For limitation, this study was a monocentric approach of hemodynamic control to compare inotrope and vasopressor; therefore, it does not exactly reflect clinical practice which employs multimodal approach for hemodynamic control. Inotropes including dopamine have several side effects, such as increasing oxygen consumption of the heart muscle and leading to tachycardia, arrhythmia, and a higher risk for cardiac events.[24,25] Therefore, risk–benefit balance should be taken into consideration, and individualized approach is required for each patient.

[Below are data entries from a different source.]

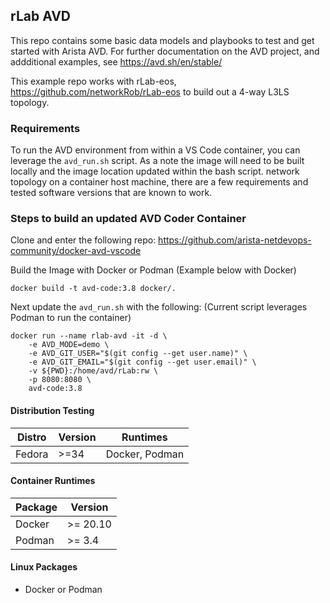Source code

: ## rLab AVD

This repo contains some basic data models and playbooks to test and get started with Arista AVD. For further documentation on the AVD project, and addditional examples, see https://avd.sh/en/stable/

This example repo works with rLab-eos, https://github.com/networkRob/rLab-eos to build out a 4-way L3LS topology.

### Requirements
To run the AVD environment from within a VS Code container, you can leverage the `avd_run.sh` script. As a note the image will need to be built locally and the image location updated within the bash script. network topology on a container host machine, there are a few requirements and tested software versions that are known to work.

### Steps to build an updated AVD Coder Container

Clone and enter the following repo: https://github.com/arista-netdevops-community/docker-avd-vscode

Build the Image with Docker or Podman (Example below with Docker)

```
docker build -t avd-code:3.8 docker/.

```

Next update the `avd_run.sh` with the following: (Current script leverages Podman to run the container)

```
docker run --name rlab-avd -it -d \
    -e AVD_MODE=demo \
    -e AVD_GIT_USER="$(git config --get user.name)" \
    -e AVD_GIT_EMAIL="$(git config --get user.email)" \
    -v ${PWD}:/home/avd/rLab:rw \
    -p 8080:8080 \
    avd-code:3.8
```

#### Distribution Testing
| Distro    | Version | Runtimes        |
| --------- | ------- | --------------- |
| Fedora    | >=34    | Docker, Podman  |

#### Container Runtimes
| Package   | Version   |
| --------- | --------- |
| Docker    | >= 20.10  |
| Podman    | >= 3.4    |

#### Linux Packages
- Docker or Podman
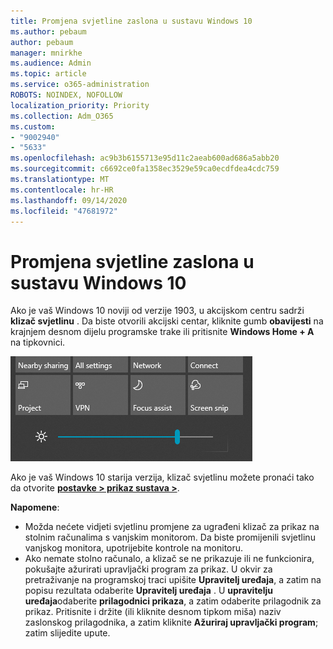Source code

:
 ```yaml
---
title: Promjena svjetline zaslona u sustavu Windows 10
ms.author: pebaum
author: pebaum
manager: mnirkhe
ms.audience: Admin
ms.topic: article
ms.service: o365-administration
ROBOTS: NOINDEX, NOFOLLOW
localization_priority: Priority
ms.collection: Adm_O365
ms.custom:
- "9002940"
- "5633"
ms.openlocfilehash: ac9b3b6155713e95d11c2aeab600ad686a5abb20
ms.sourcegitcommit: c6692ce0fa1358ec3529e59ca0ecdfdea4cdc759
ms.translationtype: MT
ms.contentlocale: hr-HR
ms.lasthandoff: 09/14/2020
ms.locfileid: "47681972"
---
```

# <a name="change-screen-brightness-in-windows-10"></a>Promjena svjetline zaslona u sustavu Windows 10

Ako je vaš Windows 10 noviji od verzije 1903, u akcijskom centru sadrži **klizač svjetlinu** . Da biste otvorili akcijski centar, kliknite gumb **obavijesti** na krajnjem desnom dijelu programske trake ili pritisnite **Windows Home + A** na tipkovnici.

![Klizač svjetlinu](media/brightness-slider.png)

Ako je vaš Windows 10 starija verzija, klizač svjetlinu možete pronaći tako da otvorite **[postavke > prikaz sustava >](ms-settings:display?activationSource=GetHelp)**.

**Napomene**:

- Možda nećete vidjeti svjetlinu promjene za ugrađeni klizač za prikaz na stolnim računalima s vanjskim monitorom. Da biste promijenili svjetlinu vanjskog monitora, upotrijebite kontrole na monitoru.
- Ako nemate stolno računalo, a klizač se ne prikazuje ili ne funkcionira, pokušajte ažurirati upravljački program za prikaz. U okvir za pretraživanje na programskoj traci upišite **Upravitelj uređaja**, a zatim na popisu rezultata odaberite **Upravitelj uređaja** . U **upravitelju uređaja**odaberite **prilagodnici prikaza**, a zatim odaberite prilagodnik za prikaz. Pritisnite i držite (ili kliknite desnom tipkom miša) naziv zaslonskog prilagodnika, a zatim kliknite **Ažuriraj upravljački program**; zatim slijedite upute.
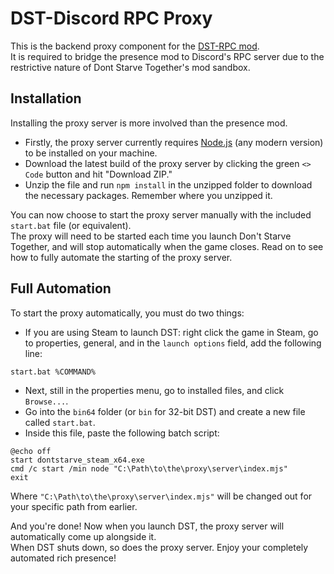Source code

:# DST-Discord RPC Proxy

This is the backend proxy component for the [DST-RPC mod](https://github.com/AxiomDev-Dont-Starve/DST-RPC-Mod). <br>
It is required to bridge the presence mod to Discord's RPC server due to the restrictive nature of Dont Starve Together's mod sandbox.

## Installation
Installing the proxy server is more involved than the presence mod.

* Firstly, the proxy server currently requires [Node.js](https://nodejs.org/) (any modern version) to be installed on your machine.
* Download the latest build of the proxy server by clicking the green `<> Code` button and hit "Download ZIP."
* Unzip the file and run `npm install` in the unzipped folder to download the necessary packages. Remember where you unzipped it.

You can now choose to start the proxy server manually with the included ``start.bat`` file (or equivalent). <br>
The proxy will need to be started each time you launch Don't Starve Together, and will stop automatically when the game closes.
Read on to see how to fully automate the starting of the proxy server.

## Full Automation
To start the proxy automatically, you must do two things:
* If you are using Steam to launch DST: right click the game in Steam, go to properties, general, and in the `launch options` field, add the following line: <br>
```
start.bat %COMMAND%
```
* Next, still in the properties menu, go to installed files, and click `Browse...`.
* Go into the `bin64` folder (or `bin` for 32-bit DST) and create a new file called `start.bat`.
* Inside this file, paste the following batch script:
```
@echo off
start dontstarve_steam_x64.exe
cmd /c start /min node "C:\Path\to\the\proxy\server\index.mjs"
exit
```
Where `"C:\Path\to\the\proxy\server\index.mjs"` will be changed out for your specific path from earlier.

And you're done! Now when you launch DST, the proxy server will automatically come up alongside it. <br>
When DST shuts down, so does the proxy server. Enjoy your completely automated rich presence!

Secondly, we did not measure CBF directly, but rather oxygenation of the brain. Usually, changes in rScO2 parallel those in middle cerebral artery flow velocity (MCAV).[8,26,27] An important role of CBF is to provide adequate oxygenation for the brain; therefore monitoring rScO2 instead of middle cerebral artery flow may be more relevant.

Thirdly, we measured CO using an esophageal Doppler. Vasoactive drugs could affect the diameter of the aorta,[28] thus making esophageal Doppler measurement less accurate. However, esophageal Doppler is less invasive than pulmonary artery catheter and more accurate than most of the noninvasive CO monitors under the influence of vasopressors.[29-31]

Fourthly, phenylephrine may constrict scalp vessels and result in the reduction of rScO2.[32] INVOS 5100C is supposed to measure rScO2 of 2.5 to 3.0 cm below the skin. However, the effect of scalp vessel constriction cannot be absolutely ruled out.

Final limitation is the lack of a control group. However, a control group that would not receive any treatment when blood pressure decreases was considered unethical. In previous reports, rScO2 dropped significantly when no drug intervention was given to treat hypotension during OLV.[4,5]

In summary, cerebral oxygenation decreases after phenylephrine administration, but is maintained after dopamine continuous infusion in thoracic surgery patients undergoing OLV. The higher CO shown with the dopamine infusion may be beneficial in terms of maintaining cerebral oxygenation during OLV. We suggest that the increase in MAP is not a prerequisite to secure cerebral oxygenation, and CO should be increased to keep the optimum range of cerebral oxygenation.